- Data records:

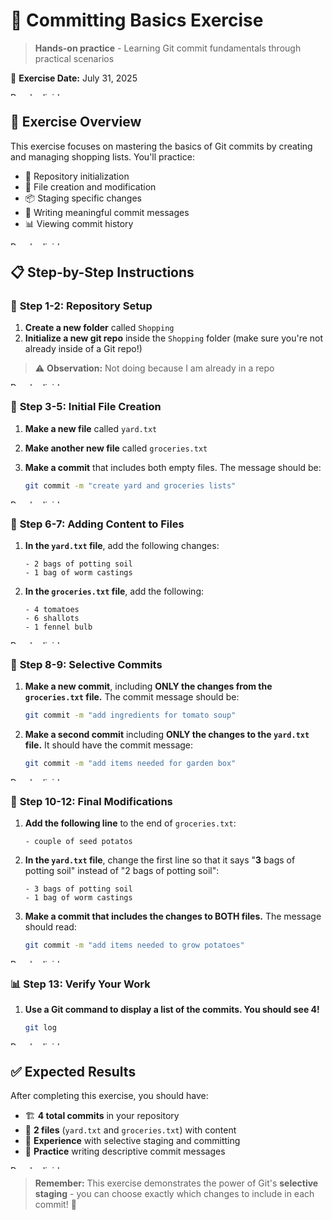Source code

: # 🛒 Committing Basics Exercise

> **Hands-on practice** - Learning Git commit fundamentals through practical scenarios

📅 **Exercise Date:** July 31, 2025

<img src="../purple-divisor.svg" width="100%" height="6" alt="Purple divider">

## 🎯 Exercise Overview

This exercise focuses on mastering the basics of Git commits by creating and managing shopping lists. You'll practice:

- 📁 Repository initialization
- 📝 File creation and modification
- 📦 Staging specific changes
- 💬 Writing meaningful commit messages
- 📊 Viewing commit history

<img src="../purple-divisor.svg" width="100%" height="6" alt="Purple divider">

## 📋 Step-by-Step Instructions

### 🚀 **Step 1-2: Repository Setup**

1. **Create a new folder** called `Shopping`
2. **Initialize a new git repo** inside the `Shopping` folder (make sure you're not already inside of a Git repo!)

> ⚠️ **Observation:** Not doing because I am already in a repo

<img src="../purple-divisor.svg" width="100%" height="6" alt="Purple divider">

### 📝 **Step 3-5: Initial File Creation**

1. **Make a new file** called `yard.txt`
2. **Make another new file** called `groceries.txt`
3. **Make a commit** that includes both empty files. The message should be:

   ```bash
   git commit -m "create yard and groceries lists"
   ```

<img src="../purple-divisor.svg" width="100%" height="6" alt="Purple divider">

### 🌱 **Step 6-7: Adding Content to Files**

1. **In the `yard.txt` file**, add the following changes:

   ```text
   - 2 bags of potting soil
   - 1 bag of worm castings
   ```

2. **In the `groceries.txt` file**, add the following:

   ```text
   - 4 tomatoes
   - 6 shallots
   - 1 fennel bulb
   ```

<img src="../purple-divisor.svg" width="100%" height="6" alt="Purple divider">

### 🥄 **Step 8-9: Selective Commits**

1. **Make a new commit**, including **ONLY the changes from the `groceries.txt` file.** The commit message should be:

   ```bash
   git commit -m "add ingredients for tomato soup"
   ```

2. **Make a second commit** including **ONLY the changes to the `yard.txt` file.** It should have the commit message:

   ```bash
   git commit -m "add items needed for garden box"
   ```

<img src="../purple-divisor.svg" width="100%" height="6" alt="Purple divider">

### 🥔 **Step 10-12: Final Modifications**

1. **Add the following line** to the end of `groceries.txt`:

    ```text
    - couple of seed potatos
    ```

2. **In the `yard.txt` file**, change the first line so that it says "**3** bags of potting soil" instead of "2 bags of potting soil":

    ```text
    - 3 bags of potting soil
    - 1 bag of worm castings
    ```

3. **Make a commit that includes the changes to BOTH files.** The message should read:

    ```bash
    git commit -m "add items needed to grow potatoes"
    ```

<img src="../purple-divisor.svg" width="100%" height="6" alt="Purple divider">

### 📊 **Step 13: Verify Your Work**

1. **Use a Git command to display a list of the commits. You should see 4!**

    ```bash
    git log 
    ```

<img src="../purple-divisor.svg" width="100%" height="6" alt="Purple divider">

## ✅ Expected Results

After completing this exercise, you should have:

- 🏗️ **4 total commits** in your repository
- 📄 **2 files** (`yard.txt` and `groceries.txt`) with content
- 🎯 **Experience** with selective staging and committing
- 📝 **Practice** writing descriptive commit messages

<img src="../purple-divisor.svg" width="100%" height="6" alt="Purple divider">

> **Remember:** This exercise demonstrates the power of Git's **selective staging** - you can choose exactly which changes to include in each commit! 🚀
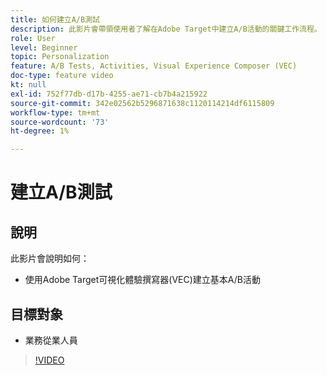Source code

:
 ```yaml
---
title: 如何建立A/B測試
description: 此影片會帶領使用者了解在Adobe Target中建立A/B活動的關鍵工作流程。 觀看此影片，了解如何使用可視化體驗撰寫器(VEC)建立基本A/B活動。
role: User
level: Beginner
topic: Personalization
feature: A/B Tests, Activities, Visual Experience Composer (VEC)
doc-type: feature video
kt: null
exl-id: 752f77db-d17b-4255-ae71-cb7b4a215922
source-git-commit: 342e02562b5296871638c1120114214df6115809
workflow-type: tm+mt
source-wordcount: '73'
ht-degree: 1%

---
```


# 建立A/B測試

## 說明

此影片會說明如何：

* 使用Adobe Target可視化體驗撰寫器(VEC)建立基本A/B活動

## 目標對象

* 業務從業人員

>[!VIDEO](https://video.tv.adobe.com/v/17391/?quality=12)
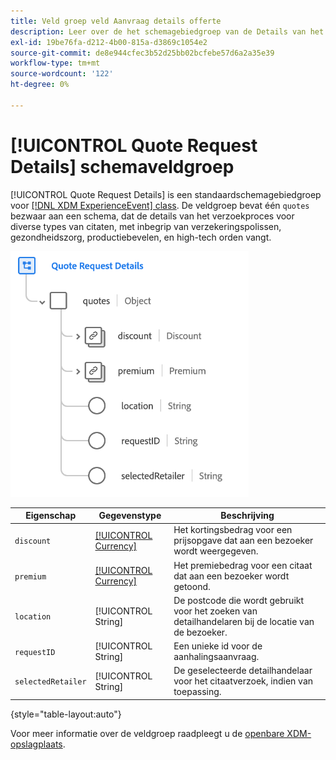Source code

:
 ```yaml
---
title: Veld groep veld Aanvraag details offerte
description: Leer over de het schemagebiedgroep van de Details van het Verzoek van het Citaat.
exl-id: 19be76fa-d212-4b00-815a-d3869c1054e2
source-git-commit: de8e944cfec3b52d25bb02bcfebe57d6a2a35e39
workflow-type: tm+mt
source-wordcount: '122'
ht-degree: 0%

---
```


# [!UICONTROL Quote Request Details] schemaveldgroep

[!UICONTROL Quote Request Details] is een standaardschemagebiedgroep voor [[!DNL XDM ExperienceEvent] class](../../classes/experienceevent.md). De veldgroep bevat één `quotes` bezwaar aan een schema, dat de details van het verzoekproces voor diverse types van citaten, met inbegrip van verzekeringspolissen, gezondheidszorg, productiebevelen, en high-tech orden vangt.

![](../../images/field-groups/quote-request-details.png)

| Eigenschap | Gegevenstype | Beschrijving |
| --- | --- | --- |
| `discount` | [[!UICONTROL Currency]](../../data-types/currency.md) | Het kortingsbedrag voor een prijsopgave dat aan een bezoeker wordt weergegeven. |
| `premium` | [[!UICONTROL Currency]](../../data-types/currency.md) | Het premiebedrag voor een citaat dat aan een bezoeker wordt getoond. |
| `location` | [!UICONTROL String] | De postcode die wordt gebruikt voor het zoeken van detailhandelaren bij de locatie van de bezoeker. |
| `requestID` | [!UICONTROL String] | Een unieke id voor de aanhalingsaanvraag. |
| `selectedRetailer` | [!UICONTROL String] | De geselecteerde detailhandelaar voor het citaatverzoek, indien van toepassing. |

{style="table-layout:auto"}

Voor meer informatie over de veldgroep raadpleegt u de [openbare XDM-opslagplaats](https://github.com/adobe/xdm/blob/master/docs/reference/fieldgroups/experience-event/experienceevent-quote-request-details.schema.json).
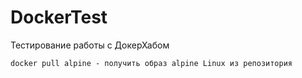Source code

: # DockerTest
Тестирование работы с ДокерХабом


```
docker pull alpine - получить образ alpine Linux из репозитория 
```
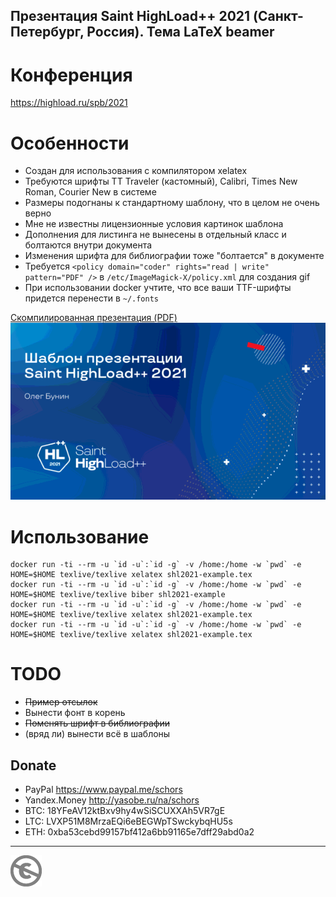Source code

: Презентация Saint HighLoad++ 2021 (Санкт-Петербург, Россия). Тема LaTeX beamer
------------------------------------------------------------------------------

Конференция
===========

https://highload.ru/spb/2021

Особенности
===========

* Создан для использования с компилятором xelatex
* Требуются шрифты TT Traveler (кастомный), Calibri, Times New Roman, Courier New в системе
* Размеры подогнаны к стандартному шаблону, что в целом не очень верно
* Мне не известны лицензионные условия картинок шаблона
* Дополнения для листинга не вынесены в отдельный класс и болтаются внутри документа
* Изменения шрифта для библиографии тоже "болтается" в документе
* Требуется `<policy domain="coder" rights="read | write" pattern="PDF" />` в `/etc/ImageMagick-X/policy.xml` для создания gif
* При использовании docker учтите, что все ваши TTF-шрифты придется перенести в `~/.fonts`

[Скомпилированная презентация (PDF)](shl2021-example.pdf)
![](shl2021-example.gif)

Использование
=============

```console
docker run -ti --rm -u `id -u`:`id -g` -v /home:/home -w `pwd` -e HOME=$HOME texlive/texlive xelatex shl2021-example.tex
docker run -ti --rm -u `id -u`:`id -g` -v /home:/home -w `pwd` -e HOME=$HOME texlive/texlive biber shl2021-example
docker run -ti --rm -u `id -u`:`id -g` -v /home:/home -w `pwd` -e HOME=$HOME texlive/texlive xelatex shl2021-example.tex
docker run -ti --rm -u `id -u`:`id -g` -v /home:/home -w `pwd` -e HOME=$HOME texlive/texlive xelatex shl2021-example.tex
```

TODO
====

* ~~Пример отсылок~~
* Вынести фонт в корень
* ~~Поменять шрифт в библиографии~~
* (вряд ли) вынести всё в шаблоны

Donate
------

* PayPal https://www.paypal.me/schors
* Yandex.Money http://yasobe.ru/na/schors
* BTC: 18YFeAV12ktBxv9hy4wSiSCUXXAh5VR7gE
* LTC: LVXP51M8MrzaEQi6eBEGWpTSwckybqHU5s
* ETH: 0xba53cebd99157bf412a6bb91165e7dff29abd0a2

---
[![UNLICENSE](noc.png)](UNLICENSE)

- Work order: Each line in the data that holds the string "with" should be found and copied.

- Answer section:
- 📄 **2 files** (`yard.txt` and `groceries.txt`) with content
- 🎯 **Experience** with selective staging and committing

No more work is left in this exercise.